§ Exercise
For the records below, print the lines from the line with "(gender, race) or" through the line with "(behaviours, beliefs, interests, opinions)." exactly as written; include both end lines and exclude the rest.

(Saved entries)

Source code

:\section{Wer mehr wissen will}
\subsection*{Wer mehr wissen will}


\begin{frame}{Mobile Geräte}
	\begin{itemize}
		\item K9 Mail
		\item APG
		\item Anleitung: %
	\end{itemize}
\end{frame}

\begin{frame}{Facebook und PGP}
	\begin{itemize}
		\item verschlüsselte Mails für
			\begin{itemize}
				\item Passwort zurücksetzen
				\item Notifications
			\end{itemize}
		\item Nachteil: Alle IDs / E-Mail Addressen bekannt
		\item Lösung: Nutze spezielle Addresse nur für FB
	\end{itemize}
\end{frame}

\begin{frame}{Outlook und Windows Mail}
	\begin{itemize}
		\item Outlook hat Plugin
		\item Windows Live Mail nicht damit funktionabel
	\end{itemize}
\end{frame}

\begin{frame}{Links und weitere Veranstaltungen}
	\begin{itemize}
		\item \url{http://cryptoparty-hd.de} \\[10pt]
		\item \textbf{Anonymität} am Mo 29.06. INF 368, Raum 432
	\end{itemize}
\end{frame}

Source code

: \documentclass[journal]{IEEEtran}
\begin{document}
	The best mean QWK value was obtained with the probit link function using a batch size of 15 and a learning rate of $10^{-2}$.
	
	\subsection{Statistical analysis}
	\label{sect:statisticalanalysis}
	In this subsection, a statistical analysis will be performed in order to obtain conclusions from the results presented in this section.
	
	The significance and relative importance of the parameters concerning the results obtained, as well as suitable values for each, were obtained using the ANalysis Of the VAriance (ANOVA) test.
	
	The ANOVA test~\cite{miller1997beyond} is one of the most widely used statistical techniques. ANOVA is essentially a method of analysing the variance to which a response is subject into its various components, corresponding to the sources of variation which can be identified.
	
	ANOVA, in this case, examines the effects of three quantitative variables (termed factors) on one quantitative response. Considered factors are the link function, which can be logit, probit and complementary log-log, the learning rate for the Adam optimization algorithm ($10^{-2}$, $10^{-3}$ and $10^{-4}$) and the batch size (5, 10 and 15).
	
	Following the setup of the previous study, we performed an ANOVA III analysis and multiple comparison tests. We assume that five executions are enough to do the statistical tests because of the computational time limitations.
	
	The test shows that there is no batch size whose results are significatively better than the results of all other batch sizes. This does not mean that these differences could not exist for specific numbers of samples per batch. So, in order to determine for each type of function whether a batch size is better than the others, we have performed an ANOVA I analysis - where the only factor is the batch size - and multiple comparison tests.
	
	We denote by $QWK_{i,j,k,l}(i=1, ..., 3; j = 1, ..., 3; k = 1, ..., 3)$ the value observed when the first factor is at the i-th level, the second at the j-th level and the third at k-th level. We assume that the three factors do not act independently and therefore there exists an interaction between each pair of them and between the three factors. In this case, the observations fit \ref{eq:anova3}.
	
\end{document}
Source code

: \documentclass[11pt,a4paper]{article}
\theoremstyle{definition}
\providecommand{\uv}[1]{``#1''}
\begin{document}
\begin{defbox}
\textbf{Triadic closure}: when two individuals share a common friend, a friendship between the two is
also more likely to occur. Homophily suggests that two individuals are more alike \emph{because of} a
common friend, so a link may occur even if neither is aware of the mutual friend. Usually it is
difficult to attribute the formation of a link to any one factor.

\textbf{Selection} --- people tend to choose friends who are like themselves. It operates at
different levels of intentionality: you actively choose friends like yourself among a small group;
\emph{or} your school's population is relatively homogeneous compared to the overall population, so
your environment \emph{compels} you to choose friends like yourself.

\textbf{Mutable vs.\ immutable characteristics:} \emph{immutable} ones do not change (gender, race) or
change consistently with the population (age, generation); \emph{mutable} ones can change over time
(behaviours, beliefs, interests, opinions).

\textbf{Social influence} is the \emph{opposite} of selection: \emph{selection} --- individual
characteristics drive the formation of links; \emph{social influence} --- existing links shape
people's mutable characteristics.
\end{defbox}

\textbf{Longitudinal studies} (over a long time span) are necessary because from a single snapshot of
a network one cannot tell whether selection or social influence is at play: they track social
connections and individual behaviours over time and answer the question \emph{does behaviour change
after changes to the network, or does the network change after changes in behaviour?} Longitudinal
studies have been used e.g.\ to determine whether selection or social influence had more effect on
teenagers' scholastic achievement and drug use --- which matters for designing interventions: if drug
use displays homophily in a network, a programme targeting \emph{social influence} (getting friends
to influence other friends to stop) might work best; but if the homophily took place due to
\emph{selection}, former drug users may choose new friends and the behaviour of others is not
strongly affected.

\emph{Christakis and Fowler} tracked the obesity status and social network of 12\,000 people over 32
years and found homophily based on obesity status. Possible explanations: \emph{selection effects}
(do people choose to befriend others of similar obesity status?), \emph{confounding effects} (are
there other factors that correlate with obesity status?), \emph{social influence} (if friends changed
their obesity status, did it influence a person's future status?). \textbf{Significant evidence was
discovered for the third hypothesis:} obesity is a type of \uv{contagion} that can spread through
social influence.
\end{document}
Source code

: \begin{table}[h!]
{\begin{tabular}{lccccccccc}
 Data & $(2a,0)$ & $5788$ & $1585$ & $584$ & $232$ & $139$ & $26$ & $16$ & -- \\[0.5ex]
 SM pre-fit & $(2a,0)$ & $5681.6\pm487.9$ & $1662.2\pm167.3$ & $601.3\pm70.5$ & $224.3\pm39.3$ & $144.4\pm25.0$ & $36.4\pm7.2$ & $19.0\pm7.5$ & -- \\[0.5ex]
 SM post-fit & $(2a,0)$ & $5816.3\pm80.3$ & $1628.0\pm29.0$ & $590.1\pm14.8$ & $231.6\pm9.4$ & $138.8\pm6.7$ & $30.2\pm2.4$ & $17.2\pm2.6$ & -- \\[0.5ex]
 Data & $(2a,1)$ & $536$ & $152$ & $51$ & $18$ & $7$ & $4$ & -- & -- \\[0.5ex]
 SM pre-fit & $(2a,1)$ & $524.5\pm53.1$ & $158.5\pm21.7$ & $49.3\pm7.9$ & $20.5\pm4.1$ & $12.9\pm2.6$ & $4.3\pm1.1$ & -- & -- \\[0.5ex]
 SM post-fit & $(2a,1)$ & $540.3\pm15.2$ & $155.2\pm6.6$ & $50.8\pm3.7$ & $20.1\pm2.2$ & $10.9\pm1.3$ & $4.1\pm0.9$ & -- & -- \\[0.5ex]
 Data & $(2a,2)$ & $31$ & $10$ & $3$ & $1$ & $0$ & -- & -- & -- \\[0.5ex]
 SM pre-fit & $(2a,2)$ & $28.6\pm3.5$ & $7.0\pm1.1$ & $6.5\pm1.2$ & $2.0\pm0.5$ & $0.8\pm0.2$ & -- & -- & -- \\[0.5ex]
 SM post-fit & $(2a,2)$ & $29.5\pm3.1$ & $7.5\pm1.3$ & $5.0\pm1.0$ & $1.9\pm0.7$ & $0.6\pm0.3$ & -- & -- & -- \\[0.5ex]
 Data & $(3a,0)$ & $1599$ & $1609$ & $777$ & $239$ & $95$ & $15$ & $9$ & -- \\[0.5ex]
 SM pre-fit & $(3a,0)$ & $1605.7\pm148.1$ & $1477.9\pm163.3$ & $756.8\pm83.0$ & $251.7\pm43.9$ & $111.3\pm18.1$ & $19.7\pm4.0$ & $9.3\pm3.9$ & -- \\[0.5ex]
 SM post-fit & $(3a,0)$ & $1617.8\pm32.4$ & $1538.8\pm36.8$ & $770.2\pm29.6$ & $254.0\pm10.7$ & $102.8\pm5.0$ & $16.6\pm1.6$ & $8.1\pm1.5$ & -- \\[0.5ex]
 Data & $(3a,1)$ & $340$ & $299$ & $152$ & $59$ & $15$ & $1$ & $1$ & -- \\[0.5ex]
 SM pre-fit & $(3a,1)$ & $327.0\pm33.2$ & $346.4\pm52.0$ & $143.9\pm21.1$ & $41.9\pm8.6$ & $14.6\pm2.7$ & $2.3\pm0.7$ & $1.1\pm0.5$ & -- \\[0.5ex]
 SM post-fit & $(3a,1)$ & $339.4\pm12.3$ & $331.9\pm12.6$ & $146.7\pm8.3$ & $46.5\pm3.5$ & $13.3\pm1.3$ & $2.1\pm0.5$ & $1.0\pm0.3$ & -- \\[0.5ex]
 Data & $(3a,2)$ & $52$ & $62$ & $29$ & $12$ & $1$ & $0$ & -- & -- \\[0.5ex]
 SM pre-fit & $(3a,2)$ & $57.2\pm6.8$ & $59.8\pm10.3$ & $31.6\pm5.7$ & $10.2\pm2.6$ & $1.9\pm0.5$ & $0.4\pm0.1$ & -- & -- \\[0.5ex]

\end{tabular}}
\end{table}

§ Written reply
\textbf{Mutable vs.\ immutable characteristics:} \emph{immutable} ones do not change (gender, race) or
change consistently with the population (age, generation); \emph{mutable} ones can change over time
(behaviours, beliefs, interests, opinions).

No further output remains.